Stelios Kanakis (KANAK.AT), the Greek distributor of ingredients for confectionery and bakery products, made an announcement a couple of days ago that it is being acquired. The buyer is Norwegian company Orkla Food Ingredients. The acquisition will take place via a tender offer and the price offered to shareholders is €4.36. This values the entire company at €32.7m.
This seems like a reasonable price to me. Net income for 2018 was €2.1m and this was about equal to 2017. The company also held €8.2m in cash as of December 31, 2018 and it had no debt. So ex-cash, Orkla Food is paying just under 12x earnings. The company is not growing much and I think this is a reasonable earnings multiple for the business.
The controlling Kanakis family that holds ~80% of the outstanding shares, will also sell their stock. After the offer is completed and the shares are delisted, Orkla will then transfer 20% of the share capital back to the family in exchange for the same price they paid in the offer. This looks a bit strange, but I think they are just doing this to be able to delist the shares. I believe at least 90% ownership is needed to do this. This construction ensures that the Kanakis family will continue to have skin in the game after the transaction closes.

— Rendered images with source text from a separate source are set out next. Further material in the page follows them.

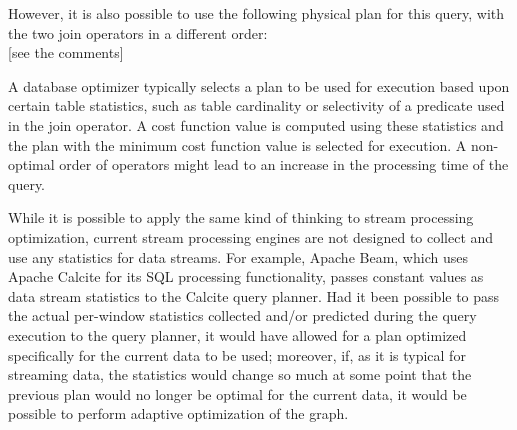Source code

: 
However, it is also possible to use the following physical plan for this query, with the two join operators in a different order: \\

[see the comments]


A database optimizer typically selects a plan to be used for execution based upon certain table statistics, such as table cardinality or selectivity of a predicate used in the join operator. A cost function value is computed using these statistics and the plan with the minimum cost function value is selected for execution. A non-optimal order of operators might lead to an increase in the processing time of the query. 


While it is possible to apply the same kind of thinking to stream processing optimization, current stream processing engines are not designed to collect and use any statistics for data streams. For example, Apache Beam, %
which uses Apache Calcite for its SQL processing functionality, passes constant values as data stream statistics to the Calcite query planner. Had it been possible to pass the actual per-window statistics collected and/or predicted during the query execution to the query planner, it would have allowed for a plan optimized specifically for the current data to be used; moreover, if, as it is typical for streaming data, the statistics would change so much at some point that the previous plan would no longer be optimal for the current data, it would be possible to perform adaptive optimization of the graph. %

All in all, this is a good outcome for shareholders. I think Stelios Kanakis was a relatively low risk way to bet on a Greek recovery when the company was in the midst of a depression in 2014.
I felt that one of the risks was that the Kanakis family would take the company private at a bargain price during this time of economic distress, which they probably could have done fairly easily. To their credit, they did not do this and shareholders who held on during the tough years are now able to get a good price for their shares. They’ve also received a number of large dividends and capital returns along the way. I think the Kanakis family have treated shareholders fairly in terms of their capital allocation and by allowing them to now profit alongside management from this takeover. I sometimes call out the management of a company when I see things that I believe are not fair. In this case, I believe the Kanakis family deserve the applause from shareholders.
I haven’t been a shareholder of the company for a while though. I sold most of my shares at prices ranging from €3.30 to €3.60, so I missed some of the remaining upside in the stock price. I think that’s fine though. To get an acquisition offer from a third party is pretty much the ideal scenario unfolding here, but other things could have happened as well.